Assigned task »
Below, find each line holding "kann" and state how many there are, using the number alone.

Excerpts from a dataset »

BEGIN

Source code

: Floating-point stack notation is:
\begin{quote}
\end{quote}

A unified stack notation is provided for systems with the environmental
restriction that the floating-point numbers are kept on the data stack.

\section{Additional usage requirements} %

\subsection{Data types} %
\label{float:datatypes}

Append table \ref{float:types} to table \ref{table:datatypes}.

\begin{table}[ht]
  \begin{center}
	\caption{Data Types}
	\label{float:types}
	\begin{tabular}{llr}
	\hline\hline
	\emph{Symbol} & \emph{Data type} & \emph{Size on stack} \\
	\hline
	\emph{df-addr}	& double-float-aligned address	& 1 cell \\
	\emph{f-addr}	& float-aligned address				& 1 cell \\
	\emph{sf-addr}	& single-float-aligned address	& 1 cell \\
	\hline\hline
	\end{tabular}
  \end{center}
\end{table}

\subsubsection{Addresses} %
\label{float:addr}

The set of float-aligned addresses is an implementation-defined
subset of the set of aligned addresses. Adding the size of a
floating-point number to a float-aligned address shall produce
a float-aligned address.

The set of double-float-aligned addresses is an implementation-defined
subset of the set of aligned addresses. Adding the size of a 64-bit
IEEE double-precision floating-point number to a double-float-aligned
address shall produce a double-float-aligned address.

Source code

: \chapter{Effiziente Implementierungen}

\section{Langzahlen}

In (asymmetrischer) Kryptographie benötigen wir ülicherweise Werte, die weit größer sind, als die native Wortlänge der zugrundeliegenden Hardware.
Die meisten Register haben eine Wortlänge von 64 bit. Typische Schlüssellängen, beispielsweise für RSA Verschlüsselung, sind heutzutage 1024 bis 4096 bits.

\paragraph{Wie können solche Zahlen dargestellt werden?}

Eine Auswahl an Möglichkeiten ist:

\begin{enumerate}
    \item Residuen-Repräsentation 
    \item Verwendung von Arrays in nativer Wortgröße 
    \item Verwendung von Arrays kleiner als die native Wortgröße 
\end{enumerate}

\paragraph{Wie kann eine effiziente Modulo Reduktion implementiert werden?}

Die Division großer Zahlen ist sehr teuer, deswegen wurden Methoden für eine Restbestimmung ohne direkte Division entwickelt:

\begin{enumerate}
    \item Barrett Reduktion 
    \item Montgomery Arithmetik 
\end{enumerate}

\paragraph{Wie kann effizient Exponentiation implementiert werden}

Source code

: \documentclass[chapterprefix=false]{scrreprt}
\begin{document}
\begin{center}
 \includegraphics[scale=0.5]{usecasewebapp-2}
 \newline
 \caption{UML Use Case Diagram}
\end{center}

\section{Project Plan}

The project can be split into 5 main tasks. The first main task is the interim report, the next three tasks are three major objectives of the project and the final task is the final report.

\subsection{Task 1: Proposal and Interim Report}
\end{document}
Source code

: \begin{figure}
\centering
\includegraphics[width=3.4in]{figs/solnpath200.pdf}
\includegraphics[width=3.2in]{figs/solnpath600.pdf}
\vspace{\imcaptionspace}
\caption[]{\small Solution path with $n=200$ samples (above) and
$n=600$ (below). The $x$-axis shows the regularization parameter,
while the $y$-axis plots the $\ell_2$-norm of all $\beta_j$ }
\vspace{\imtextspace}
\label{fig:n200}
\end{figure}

END

Exercise answer »
2